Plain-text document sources
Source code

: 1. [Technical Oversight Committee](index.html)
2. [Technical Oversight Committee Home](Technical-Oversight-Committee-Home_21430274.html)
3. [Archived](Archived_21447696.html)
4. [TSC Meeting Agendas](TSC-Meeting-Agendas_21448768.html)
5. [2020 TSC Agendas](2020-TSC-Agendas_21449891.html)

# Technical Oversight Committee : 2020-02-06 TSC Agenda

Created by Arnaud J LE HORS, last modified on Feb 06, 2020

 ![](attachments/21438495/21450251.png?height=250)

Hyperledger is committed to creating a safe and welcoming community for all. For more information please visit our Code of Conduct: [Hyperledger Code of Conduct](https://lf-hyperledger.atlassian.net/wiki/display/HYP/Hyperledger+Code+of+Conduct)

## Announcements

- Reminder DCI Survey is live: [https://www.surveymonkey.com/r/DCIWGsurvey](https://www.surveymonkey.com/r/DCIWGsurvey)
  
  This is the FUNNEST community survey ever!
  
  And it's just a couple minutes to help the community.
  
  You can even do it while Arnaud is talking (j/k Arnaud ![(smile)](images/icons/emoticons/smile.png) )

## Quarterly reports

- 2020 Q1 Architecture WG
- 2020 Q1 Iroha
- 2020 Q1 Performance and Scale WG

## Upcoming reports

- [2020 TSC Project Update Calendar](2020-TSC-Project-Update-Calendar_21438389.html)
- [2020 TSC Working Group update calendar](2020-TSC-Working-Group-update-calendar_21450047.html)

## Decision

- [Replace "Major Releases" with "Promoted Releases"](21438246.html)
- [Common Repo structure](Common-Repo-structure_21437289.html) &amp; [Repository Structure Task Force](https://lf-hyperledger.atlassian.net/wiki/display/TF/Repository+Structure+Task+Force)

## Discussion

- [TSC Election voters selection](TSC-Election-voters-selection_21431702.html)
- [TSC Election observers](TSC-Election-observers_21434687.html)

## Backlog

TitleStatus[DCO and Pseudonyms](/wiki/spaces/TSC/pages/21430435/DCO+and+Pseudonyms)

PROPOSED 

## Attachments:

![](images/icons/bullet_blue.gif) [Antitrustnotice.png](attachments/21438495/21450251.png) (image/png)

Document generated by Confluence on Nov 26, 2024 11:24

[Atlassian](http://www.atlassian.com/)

▶ **INSTRUCTIONS FOR THE TASK**: Copy out the data shown above in full. Match it exactly.

▶ **RESULT**:
Source code

: 1. [Technical Oversight Committee](index.html)
2. [Technical Oversight Committee Home](Technical-Oversight-Committee-Home_21430274.html)
3. [Archived](Archived_21447696.html)
4. [TSC Meeting Agendas](TSC-Meeting-Agendas_21448768.html)
5. [2020 TSC Agendas](2020-TSC-Agendas_21449891.html)

# Technical Oversight Committee : 2020-02-06 TSC Agenda

Created by Arnaud J LE HORS, last modified on Feb 06, 2020

 ![](attachments/21438495/21450251.png?height=250)

Hyperledger is committed to creating a safe and welcoming community for all. For more information please visit our Code of Conduct: [Hyperledger Code of Conduct](https://lf-hyperledger.atlassian.net/wiki/display/HYP/Hyperledger+Code+of+Conduct)

## Announcements

- Reminder DCI Survey is live: [https://www.surveymonkey.com/r/DCIWGsurvey](https://www.surveymonkey.com/r/DCIWGsurvey)
  
  This is the FUNNEST community survey ever!
  
  And it's just a couple minutes to help the community.
  
  You can even do it while Arnaud is talking (j/k Arnaud ![(smile)](images/icons/emoticons/smile.png) )

## Quarterly reports

- 2020 Q1 Architecture WG
- 2020 Q1 Iroha
- 2020 Q1 Performance and Scale WG

## Upcoming reports

- [2020 TSC Project Update Calendar](2020-TSC-Project-Update-Calendar_21438389.html)
- [2020 TSC Working Group update calendar](2020-TSC-Working-Group-update-calendar_21450047.html)

## Decision

- [Replace "Major Releases" with "Promoted Releases"](21438246.html)
- [Common Repo structure](Common-Repo-structure_21437289.html) &amp; [Repository Structure Task Force](https://lf-hyperledger.atlassian.net/wiki/display/TF/Repository+Structure+Task+Force)

## Discussion

- [TSC Election voters selection](TSC-Election-voters-selection_21431702.html)
- [TSC Election observers](TSC-Election-observers_21434687.html)

## Backlog

TitleStatus[DCO and Pseudonyms](/wiki/spaces/TSC/pages/21430435/DCO+and+Pseudonyms)

PROPOSED 

## Attachments:

![](images/icons/bullet_blue.gif) [Antitrustnotice.png](attachments/21438495/21450251.png) (image/png)

Document generated by Confluence on Nov 26, 2024 11:24

[Atlassian](http://www.atlassian.com/)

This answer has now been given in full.